Nevertheless, this angst-filled, love-lust, balled-inducing, fist-clenching, drunk-crazed genre has created many copycats to follow the likes of Nickelback and Breaking Benjamin, which in turn, creates a backward draft of outfits that desire to break away from the pack, to be unique and better at the same time. Uriah and Destrophy use brutal screams and breaks to blend with melodic passages and choruses, while The Veer Union, Eye Empire and Sigma A.D. prefer just a more brutal and brash approach instead of making every other track on their albums a love-struck ballad. There are even the more avant-garde and way out there bands such as Black Light Burns, whom incorporate elements of alt metal, punk, post-rock and even thrash metal into their unique blend of metal.
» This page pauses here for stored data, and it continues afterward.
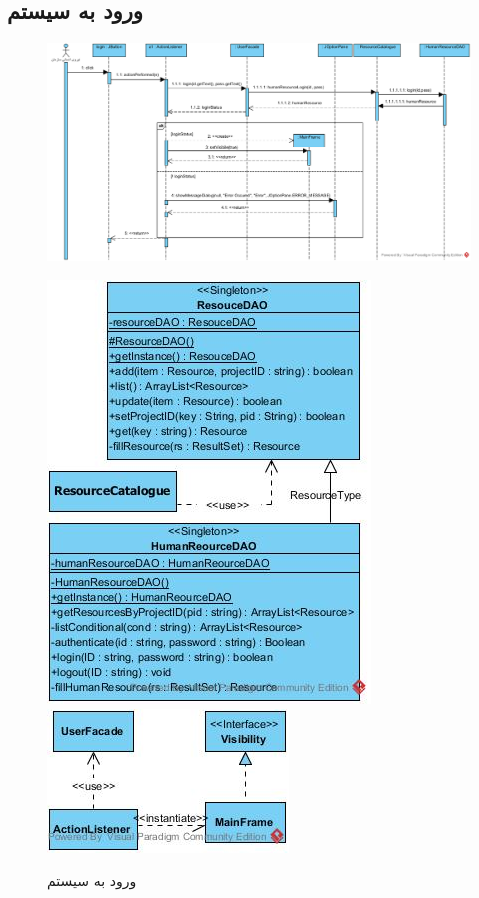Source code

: \begin{landscape}
\section{ورود به سیستم}
\begin{figure}[H]
	\centering
	\includegraphics[scale=0.65]{img/sequence-design/SignIn}
\end{figure}
\begin{figure}[H]
	\centering
	\includegraphics[scale=0.6]{img/sequence-design/SignInC}
	\includegraphics[scale=0.6]{img/sequence-design/SignInUI}
	\caption{ورود به سیستم}
\end{figure}
\end{landscape}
This, inevitably, leads to the dabbling of progressive rock, while some groups like Dredg have experimented with prog with their mainstream formula (selling out in the process), a newer wave of bands has arisen over the years on the coattails of Tool's cult underground success of alt metal and post-rock elements. Yet even these groups go their separate ways as well, as Fair to Midland incorporate elements of post-hardcore and indie music to their alt-metal, while Karnivool has (quite expertly, in my opinion) taken the direct successful formula of alt metal (heavy riffs, catchy phrases and choruses and quick and easy hooks to get attached to) and blended uncommon time signatures, while discretely disassembling the standard song structure into their own creation.

Then we get to Rishloo. This Seattle outfit has gone another step further by not worrying about catchiness or airplay on the radio and instead concentrated on the message of the song itself, breaking tradition with the standard ABABCB function of most popular alt metal songs. Yet you wouldn't really notice from a quick listen. "Freaks & Animals" begins in a very subtle manner, very Coheed & Cambria-ish to me, eventually brewing into a rage-filled fury at the chorus. It's not catchy at all, but it's a very unique recipe, and one that works as well. "El Empe" is a slow starter as well, yet it crescendos into a s***storm of swears and curses, but it doesn't even seem that much different from anything else these days. Even the following "Pandora" sounds just like a typical soft rock ballad, once again beginning with subtle arpeggios.

Perhaps the difference comes in the segue of tracks, the seamless flow into each. Maybe it just sounds like a manlier and heavier C&C. Who knows? But is it unique? Hell yeah. It's a unique take on alt metal. Many of the songs on this particular disc begin with that same guitar subtly, and it's really only to about halfway into the track that you get a really good whiff of anger and rage. However, don't go into this disc thinking you'll find the one big hit, their most popular song, because (trust me), you won't find it.

When I first gave this disc a chance, I couldn't find one song that stood out to me, which is why it's nigh impossible to review track-by-track. However, I decided (the next time I looked at the album) to listen to the entire album all the way through, and upon the disc's conclusion it made more sense. Although not every track segues into each other, it just sound better together. The more progressive, conceptual bands do it well. While many symphonic prog groups lay it all out in twenty minute leviathans, the newer wave of prog-tinged outfits prefer to lay it out through the entire album, such as Rishloo, The Mars Volta and Between The Buried And Me (hell, "Colors" was an hour long song divided into 8 or so tracks).

It sounds like a weird combination at first, and indeed, at second glance, it really is. I thought this would be a crappy record, I really did. Only did I realize the message of this album did I have a change of heart. Don't dig into this thinking you'll find some catchy fist- puncher to head-bang with your friends down at the bar; you ain't gonna find it here. Don't judge a book by it's cover; this is truly a heavy prog lover's disc right here.